Minor league affiliations
- Class: Rookie
- League: Venezuelan Summer League

Major league affiliations
- Team: Boston Red Sox

= Venezuelan Summer League Red Sox =

The Venezuelan Summer League Red Sox, sometimes called the VSL Red Sox, (Note: Not to be confused with the DSL Red Sox.) were a Minor League Baseball affiliate of the Boston Red Sox of Major League Baseball (MLB), playing in the foreign Venezuelan Summer League (VSL). The team, classed as a Rookie League franchise, operated between 1999 and 2005. The VSL itself operated from 1997 to 2015.

During most seasons the team operated, it was a cooperative between the Red Sox and one or two other MLB teams.
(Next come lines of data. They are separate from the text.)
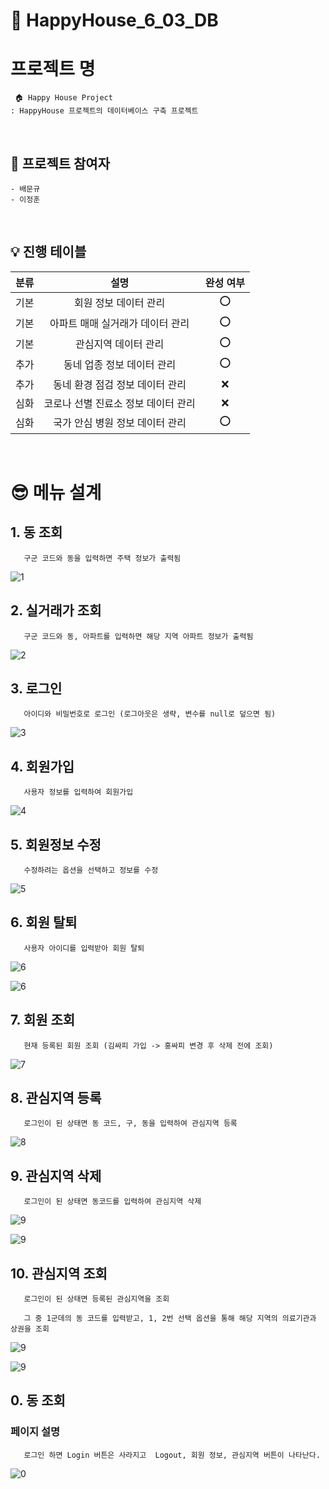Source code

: # 🎯 HappyHouse_6_03_DB

# 프로젝트 명
     🏠 Happy House Project 
    : HappyHouse 프로젝트의 데이터베이스 구축 프로젝트

<br>

## 🧑 프로젝트 참여자
    - 배문규
    - 이정훈

<br>

## 💡 진행 테이블
|분류|설명|완성 여부|
|:-:|:-:|:-:|
|기본|회원 정보 데이터 관리|⭕️|
|기본|아파트 매매 실거래가 데이터 관리|⭕️|
|기본|관심지역 데이터 관리|⭕️|
|추가|동네 업종 정보 데이터 관리|⭕️|
|추가|동네 환경 점검 정보 데이터 관리|❌|
|심화|코로나 선별 진료소 정보 데이터 관리|❌|
|심화|국가 안심 병원 정보 데이터 관리|⭕️|
<br>

# 😎 메뉴 설계
## 1. 동 조회
       구군 코드와 동을 입력하면 주택 정보가 출력됨
![1](https://lab.ssafy.com/anvo930524/happyhouse_6_03_db/-/raw/master/img/1.png)

## 2. 실거래가 조회
       구군 코드와 동, 아파트를 입력하면 해당 지역 아파트 정보가 출력됨
![2](https://lab.ssafy.com/anvo930524/happyhouse_6_03_db/-/raw/master/img/2.png)

## 3. 로그인
       아이디와 비밀번호로 로그인 (로그아웃은 생략, 변수를 null로 덮으면 됨)
![3](https://lab.ssafy.com/anvo930524/happyhouse_6_03_db/-/raw/master/img/3.png)

## 4. 회원가입
       사용자 정보를 입력하여 회원가입
![4](https://lab.ssafy.com/anvo930524/happyhouse_6_03_db/-/raw/master/img/4.png)

## 5. 회원정보 수정
       수정하려는 옵션을 선택하고 정보를 수정
![5](https://lab.ssafy.com/anvo930524/happyhouse_6_03_db/-/raw/master/img/5.png)

## 6. 회원 탈퇴
       사용자 아이디를 입력받아 회원 탈퇴
![6](https://lab.ssafy.com/anvo930524/happyhouse_6_03_db/-/raw/master/img/6.png)

![6](https://lab.ssafy.com/anvo930524/happyhouse_6_03_db/-/raw/master/img/6-2.png)

## 7. 회원 조회
       현재 등록된 회원 조회 (김싸피 가입 -> 홍싸피 변경 후 삭제 전에 조회)
![7](https://lab.ssafy.com/anvo930524/happyhouse_6_03_db/-/raw/master/img/7.png)

## 8. 관심지역 등록
       로그인이 된 상태면 동 코드, 구, 동을 입력하여 관심지역 등록
![8](https://lab.ssafy.com/anvo930524/happyhouse_6_03_db/-/raw/master/img/8.png)

## 9. 관심지역 삭제
       로그인이 된 상태면 동코드를 입력하여 관심지역 삭제
![9](https://lab.ssafy.com/anvo930524/happyhouse_6_03_db/-/raw/master/img/9.png)

![9](https://lab.ssafy.com/anvo930524/happyhouse_6_03_db/-/raw/master/img/9.png)

## 10. 관심지역 조회
       로그인이 된 상태면 등록된 관심지역을 조회
       
       그 중 1군데의 동 코드를 입력받고, 1, 2번 선택 옵션을 통해 해당 지역의 의료기관과 상권을 조회
![9](https://lab.ssafy.com/anvo930524/happyhouse_6_03_db/-/raw/master/img/10.png)

![9](https://lab.ssafy.com/anvo930524/happyhouse_6_03_db/-/raw/master/img/10-2.png)

## 0. 동 조회
### 페이지 설명
       로그인 하면 Login 버튼은 사라지고  Logout, 회원 정보, 관심지역 버튼이 나타난다.
![0](https://lab.ssafy.com/anvo930524/happyhouse_6_03_db/-/raw/master/img/0.png)

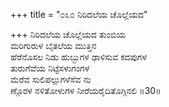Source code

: +++
title = "೦೩೦ ನಿರಿದಲೆಯ ಚೊಲ್ಲೆಯದ"

+++
ನಿರಿದಲೆಯ ಚೊಲ್ಲೆಯದ ತುಂಬಿಯ  
ಮರಿಗುರುಳ ಬೈತಲೆಯ ಮುತ್ತಿನ  
ಹೆರೆನೊಸಲ ನಿಡು ಹುಬ್ಬುಗಳ ಢಾಳಿಸುವ ಕದಪುಗಳ   
ತುರುಗೆವೆಯ ನಿಟ್ಟೆಸಳುಗಂಗಳ  
ಮೆರೆವ ಸುಲಿಪಲ್ಲುಗಳೆಸೆವ ನು  
ಣ್ಗೊರಳ ನಳಿತೋಳುಗಳ ನೀರೆಯರೈದಿತೊಗ್ಗಿನಲಿ      ॥30॥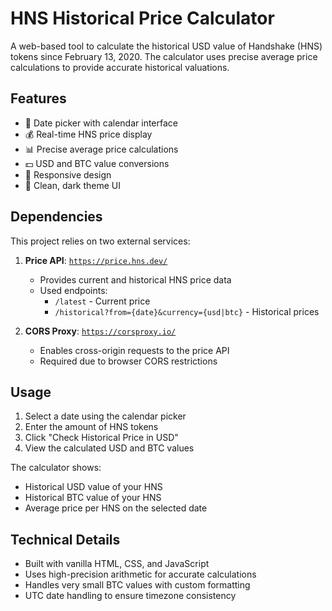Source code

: # HNS Historical Price Calculator

A web-based tool to calculate the historical USD value of Handshake (HNS) tokens since February 13, 2020. The calculator uses precise average price calculations to provide accurate historical valuations.

## Features

- 📅 Date picker with calendar interface
- 💰 Real-time HNS price display
- 📊 Precise average price calculations
- 💵 USD and BTC value conversions
- 📱 Responsive design
- 🎨 Clean, dark theme UI

## Dependencies

This project relies on two external services:

1. **Price API**: [`https://price.hns.dev/`](https://price.hns.dev/)
   - Provides current and historical HNS price data
   - Used endpoints:
     - `/latest` - Current price
     - `/historical?from={date}&currency={usd|btc}` - Historical prices

2. **CORS Proxy**: [`https://corsproxy.io/`](https://corsproxy.io/)
   - Enables cross-origin requests to the price API
   - Required due to browser CORS restrictions

## Usage

1. Select a date using the calendar picker
2. Enter the amount of HNS tokens
3. Click "Check Historical Price in USD"
4. View the calculated USD and BTC values

The calculator shows:
- Historical USD value of your HNS
- Historical BTC value of your HNS
- Average price per HNS on the selected date

## Technical Details

- Built with vanilla HTML, CSS, and JavaScript
- Uses high-precision arithmetic for accurate calculations
- Handles very small BTC values with custom formatting
- UTC date handling to ensure timezone consistency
When the team was listed in Red Sox media guides (2003–2005), it was simply referred to as the "VSL Red Sox", although other sources show the team operated under several different names.

==Results by year==

| Year | Team | Record | Finish | Manager | Cooperative partner(s) | City | Ref. |
|---|---|---|---|---|---|---|---|
| 1999 | Cagua | 32–24 | 3rd |  | Cubs & Reds | Cagua |  |
| 2000 | San Joaquin | 35–24 | 4th | Rudy Hernandez | Brewers & Twins | San Joaquín |  |
| 2001 | San Joaquin | 32–25 | 3rd (tie) |  | Brewers & Twins | San Joaquín |  |
| 2002 | Ciudad Alianza | 31–29 | 5th | Josman Robles | Brewers | Los Guayos |  |
| 2003 | Ciudad Alianza | cancelled |  | Josman Robles | unknown | Los Guayos |  |
| 2004 | Ciudad Alianza | 29–33 | 6th | Josman Robles | none | Los Guayos |  |
| 2005 | Red Sox/Padres | 36–28 | 4th | Josman Robles | Padres | Los Guayos |  |

Both listed managers were Venezuelan former professional players. Rudy Hernandez played as a second baseman and third baseman from 1987 to 1991 for the New York Mets organization. Josman Robles played as a first baseman from 1988 to 1990 for the Atlanta Braves organization.